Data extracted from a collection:
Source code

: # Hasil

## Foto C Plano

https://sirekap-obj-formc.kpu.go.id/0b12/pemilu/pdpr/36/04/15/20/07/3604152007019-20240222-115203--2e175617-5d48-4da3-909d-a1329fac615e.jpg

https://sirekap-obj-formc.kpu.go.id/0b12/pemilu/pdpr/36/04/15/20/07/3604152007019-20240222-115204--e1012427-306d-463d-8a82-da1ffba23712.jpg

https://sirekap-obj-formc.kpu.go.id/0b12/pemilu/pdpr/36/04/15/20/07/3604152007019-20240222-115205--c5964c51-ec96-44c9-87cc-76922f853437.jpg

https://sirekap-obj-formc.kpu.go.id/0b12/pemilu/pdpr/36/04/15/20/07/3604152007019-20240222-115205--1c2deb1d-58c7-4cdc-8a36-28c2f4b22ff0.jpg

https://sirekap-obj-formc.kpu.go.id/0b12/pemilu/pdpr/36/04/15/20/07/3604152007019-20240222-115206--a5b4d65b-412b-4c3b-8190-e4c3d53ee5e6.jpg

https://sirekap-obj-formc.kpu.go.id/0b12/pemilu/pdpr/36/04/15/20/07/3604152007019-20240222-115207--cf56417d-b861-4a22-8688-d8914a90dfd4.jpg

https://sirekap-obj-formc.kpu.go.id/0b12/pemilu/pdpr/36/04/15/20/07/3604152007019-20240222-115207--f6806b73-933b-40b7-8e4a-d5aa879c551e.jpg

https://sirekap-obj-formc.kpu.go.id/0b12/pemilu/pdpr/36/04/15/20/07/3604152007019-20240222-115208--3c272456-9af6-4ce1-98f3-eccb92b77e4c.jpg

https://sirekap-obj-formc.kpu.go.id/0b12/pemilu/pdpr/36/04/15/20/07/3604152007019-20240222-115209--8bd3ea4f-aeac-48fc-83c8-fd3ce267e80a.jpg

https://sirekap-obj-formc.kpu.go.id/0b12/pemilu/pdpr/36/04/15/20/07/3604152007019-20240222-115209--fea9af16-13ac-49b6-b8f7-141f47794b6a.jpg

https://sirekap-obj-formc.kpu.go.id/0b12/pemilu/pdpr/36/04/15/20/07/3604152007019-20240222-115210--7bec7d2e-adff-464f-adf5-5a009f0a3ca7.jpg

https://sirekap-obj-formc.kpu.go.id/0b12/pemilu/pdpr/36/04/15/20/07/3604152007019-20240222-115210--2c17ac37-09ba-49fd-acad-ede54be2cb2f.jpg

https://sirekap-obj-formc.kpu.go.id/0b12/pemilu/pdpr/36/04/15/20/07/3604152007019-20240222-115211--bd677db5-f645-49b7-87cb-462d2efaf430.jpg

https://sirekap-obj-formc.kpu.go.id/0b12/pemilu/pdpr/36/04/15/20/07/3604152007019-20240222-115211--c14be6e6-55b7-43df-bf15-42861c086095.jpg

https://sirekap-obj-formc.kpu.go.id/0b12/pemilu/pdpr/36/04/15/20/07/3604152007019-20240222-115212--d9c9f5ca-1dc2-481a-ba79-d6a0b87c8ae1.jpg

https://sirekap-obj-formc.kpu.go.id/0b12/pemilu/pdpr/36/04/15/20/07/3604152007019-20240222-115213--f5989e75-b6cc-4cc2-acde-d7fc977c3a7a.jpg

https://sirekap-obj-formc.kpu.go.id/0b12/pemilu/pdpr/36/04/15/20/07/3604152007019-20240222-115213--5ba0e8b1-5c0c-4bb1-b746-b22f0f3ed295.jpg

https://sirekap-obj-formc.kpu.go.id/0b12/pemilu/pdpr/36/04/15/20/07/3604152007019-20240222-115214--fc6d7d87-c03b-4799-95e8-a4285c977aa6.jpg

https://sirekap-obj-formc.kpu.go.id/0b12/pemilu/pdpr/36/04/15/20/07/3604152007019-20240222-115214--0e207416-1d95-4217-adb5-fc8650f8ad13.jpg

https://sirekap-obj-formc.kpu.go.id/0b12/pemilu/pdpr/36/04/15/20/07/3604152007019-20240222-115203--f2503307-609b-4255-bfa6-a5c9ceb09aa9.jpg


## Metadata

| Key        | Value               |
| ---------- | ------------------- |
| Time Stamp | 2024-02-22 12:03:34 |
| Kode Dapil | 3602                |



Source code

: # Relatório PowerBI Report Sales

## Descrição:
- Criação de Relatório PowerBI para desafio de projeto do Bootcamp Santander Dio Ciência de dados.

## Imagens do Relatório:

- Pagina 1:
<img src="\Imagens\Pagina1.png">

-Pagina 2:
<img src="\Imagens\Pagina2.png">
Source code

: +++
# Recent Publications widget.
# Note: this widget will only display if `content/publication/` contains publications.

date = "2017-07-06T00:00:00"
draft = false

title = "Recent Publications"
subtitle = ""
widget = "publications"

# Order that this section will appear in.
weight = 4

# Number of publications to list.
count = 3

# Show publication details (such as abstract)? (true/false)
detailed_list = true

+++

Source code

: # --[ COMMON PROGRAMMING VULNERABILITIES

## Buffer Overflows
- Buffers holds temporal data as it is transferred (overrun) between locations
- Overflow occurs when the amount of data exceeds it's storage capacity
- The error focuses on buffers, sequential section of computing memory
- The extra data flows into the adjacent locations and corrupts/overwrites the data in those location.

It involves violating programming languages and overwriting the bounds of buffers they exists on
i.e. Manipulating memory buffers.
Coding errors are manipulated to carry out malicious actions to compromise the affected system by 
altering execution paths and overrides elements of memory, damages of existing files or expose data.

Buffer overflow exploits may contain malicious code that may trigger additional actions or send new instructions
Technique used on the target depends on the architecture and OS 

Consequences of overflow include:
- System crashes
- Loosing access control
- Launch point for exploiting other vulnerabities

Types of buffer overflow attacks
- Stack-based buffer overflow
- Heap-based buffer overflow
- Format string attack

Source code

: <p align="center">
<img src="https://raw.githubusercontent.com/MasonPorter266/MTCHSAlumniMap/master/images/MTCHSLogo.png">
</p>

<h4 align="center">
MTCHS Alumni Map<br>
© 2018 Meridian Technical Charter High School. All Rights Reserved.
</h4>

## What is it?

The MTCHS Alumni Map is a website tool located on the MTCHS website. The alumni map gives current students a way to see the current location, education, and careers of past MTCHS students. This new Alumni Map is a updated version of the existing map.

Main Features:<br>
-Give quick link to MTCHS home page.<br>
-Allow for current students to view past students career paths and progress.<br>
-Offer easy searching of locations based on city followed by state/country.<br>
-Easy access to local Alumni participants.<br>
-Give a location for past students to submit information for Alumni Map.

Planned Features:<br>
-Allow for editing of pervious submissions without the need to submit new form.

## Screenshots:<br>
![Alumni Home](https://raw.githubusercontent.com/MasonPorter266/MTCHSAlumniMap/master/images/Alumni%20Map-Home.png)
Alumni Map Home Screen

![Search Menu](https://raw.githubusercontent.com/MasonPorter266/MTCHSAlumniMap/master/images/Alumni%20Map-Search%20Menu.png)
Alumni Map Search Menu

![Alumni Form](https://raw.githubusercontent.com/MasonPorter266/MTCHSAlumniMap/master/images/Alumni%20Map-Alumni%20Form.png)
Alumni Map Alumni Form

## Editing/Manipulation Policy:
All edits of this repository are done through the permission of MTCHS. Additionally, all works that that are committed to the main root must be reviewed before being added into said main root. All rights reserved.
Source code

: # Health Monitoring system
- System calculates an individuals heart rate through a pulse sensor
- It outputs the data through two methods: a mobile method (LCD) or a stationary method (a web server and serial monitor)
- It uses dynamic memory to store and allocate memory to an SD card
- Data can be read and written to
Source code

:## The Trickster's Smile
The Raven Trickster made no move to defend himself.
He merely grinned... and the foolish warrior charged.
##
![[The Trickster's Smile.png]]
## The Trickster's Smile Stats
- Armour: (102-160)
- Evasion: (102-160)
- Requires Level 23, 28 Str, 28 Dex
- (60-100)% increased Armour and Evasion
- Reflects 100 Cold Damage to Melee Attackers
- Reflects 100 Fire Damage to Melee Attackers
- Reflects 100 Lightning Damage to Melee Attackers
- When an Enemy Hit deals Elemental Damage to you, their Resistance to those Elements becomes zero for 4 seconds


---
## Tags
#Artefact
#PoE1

YOUR INSTRUCTIONS :: All lines of the records above that carry the word "Menu" should be listed.

REPLY TO THE TASK ::
![Search Menu](https://raw.githubusercontent.com/MasonPorter266/MTCHSAlumniMap/master/images/Alumni%20Map-Search%20Menu.png)
Alumni Map Search Menu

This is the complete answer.